Back to 1971 – or forward to 2472, as it were – for “Colony in Space,” a six-part serial written by Malcolm Hulke and directed by Michael E. Briant. It is nobody’s favorite Doctor Who adventure, but, weirdly, Hulke’s novelization, called Doctor Who and the Doomsday Weapon, is among everybody’s favorite novelizations. It’s a great story to chew on and consider, but as a piece of television, it’s a little rough going.

Famously, it’s the first story to let the Doctor leave Earth since being stuck there. The Time Lords hijack him and dump him on the barren planet Uxarieus without telling him why. There, he meets a group of self-sufficiency enthusiasts who’ve left the polluted, overcrowded, and corrupt Earth, but their crops bizarrely disobey all known thought about agriculture and refuse to grow. After a year, they’re becoming anxious and desperate, and then some giant lizards are said to turn up.

My favorite part in the first episode is Jo’s very real fear and worry about exploring this planet. I really appreciate how believable her reaction to being dumped on another world is. All the previous months she’d been working for UNIT, she thought she’d been indulging an eccentric genius with his stories of time travel. She didn’t even look inside his TARDIS. Just the sight of Uxarieus frightens her.

Her fear was contagious. Our son was alternately bored by all the farmers talking about crops and frightened by everything else.
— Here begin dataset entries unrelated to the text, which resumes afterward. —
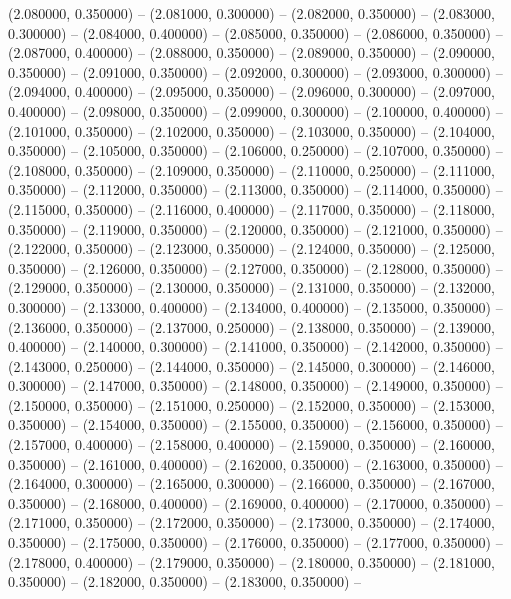 (2.080000, 0.350000) -- 
(2.081000, 0.300000) -- 
(2.082000, 0.350000) -- 
(2.083000, 0.300000) -- 
(2.084000, 0.400000) -- 
(2.085000, 0.350000) -- 
(2.086000, 0.350000) -- 
(2.087000, 0.400000) -- 
(2.088000, 0.350000) -- 
(2.089000, 0.350000) -- 
(2.090000, 0.350000) -- 
(2.091000, 0.350000) -- 
(2.092000, 0.300000) -- 
(2.093000, 0.300000) -- 
(2.094000, 0.400000) -- 
(2.095000, 0.350000) -- 
(2.096000, 0.300000) -- 
(2.097000, 0.400000) -- 
(2.098000, 0.350000) -- 
(2.099000, 0.300000) -- 
(2.100000, 0.400000) -- 
(2.101000, 0.350000) -- 
(2.102000, 0.350000) -- 
(2.103000, 0.350000) -- 
(2.104000, 0.350000) -- 
(2.105000, 0.350000) -- 
(2.106000, 0.250000) -- 
(2.107000, 0.350000) -- 
(2.108000, 0.350000) -- 
(2.109000, 0.350000) -- 
(2.110000, 0.250000) -- 
(2.111000, 0.350000) -- 
(2.112000, 0.350000) -- 
(2.113000, 0.350000) -- 
(2.114000, 0.350000) -- 
(2.115000, 0.350000) -- 
(2.116000, 0.400000) -- 
(2.117000, 0.350000) -- 
(2.118000, 0.350000) -- 
(2.119000, 0.350000) -- 
(2.120000, 0.350000) -- 
(2.121000, 0.350000) -- 
(2.122000, 0.350000) -- 
(2.123000, 0.350000) -- 
(2.124000, 0.350000) -- 
(2.125000, 0.350000) -- 
(2.126000, 0.350000) -- 
(2.127000, 0.350000) -- 
(2.128000, 0.350000) -- 
(2.129000, 0.350000) -- 
(2.130000, 0.350000) -- 
(2.131000, 0.350000) -- 
(2.132000, 0.300000) -- 
(2.133000, 0.400000) -- 
(2.134000, 0.400000) -- 
(2.135000, 0.350000) -- 
(2.136000, 0.350000) -- 
(2.137000, 0.250000) -- 
(2.138000, 0.350000) -- 
(2.139000, 0.400000) -- 
(2.140000, 0.300000) -- 
(2.141000, 0.350000) -- 
(2.142000, 0.350000) -- 
(2.143000, 0.250000) -- 
(2.144000, 0.350000) -- 
(2.145000, 0.300000) -- 
(2.146000, 0.300000) -- 
(2.147000, 0.350000) -- 
(2.148000, 0.350000) -- 
(2.149000, 0.350000) -- 
(2.150000, 0.350000) -- 
(2.151000, 0.250000) -- 
(2.152000, 0.350000) -- 
(2.153000, 0.350000) -- 
(2.154000, 0.350000) -- 
(2.155000, 0.350000) -- 
(2.156000, 0.350000) -- 
(2.157000, 0.400000) -- 
(2.158000, 0.400000) -- 
(2.159000, 0.350000) -- 
(2.160000, 0.350000) -- 
(2.161000, 0.400000) -- 
(2.162000, 0.350000) -- 
(2.163000, 0.350000) -- 
(2.164000, 0.300000) -- 
(2.165000, 0.300000) -- 
(2.166000, 0.350000) -- 
(2.167000, 0.350000) -- 
(2.168000, 0.400000) -- 
(2.169000, 0.400000) -- 
(2.170000, 0.350000) -- 
(2.171000, 0.350000) -- 
(2.172000, 0.350000) -- 
(2.173000, 0.350000) -- 
(2.174000, 0.350000) -- 
(2.175000, 0.350000) -- 
(2.176000, 0.350000) -- 
(2.177000, 0.350000) -- 
(2.178000, 0.400000) -- 
(2.179000, 0.350000) -- 
(2.180000, 0.350000) -- 
(2.181000, 0.350000) -- 
(2.182000, 0.350000) -- 
(2.183000, 0.350000) --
The green-and-brown-skinned primitives made him jump, the giant iguanas that are strangely too large to fit through the doors of the small domes sent him out of the room entirely, and while the first robot that we saw on this planet – a small “rover” with a crane – was amusing, the great big clawed thing that traps the Doctor against a wall was another thing entirely. I wonder what those letters “IMC” on the robot might mean?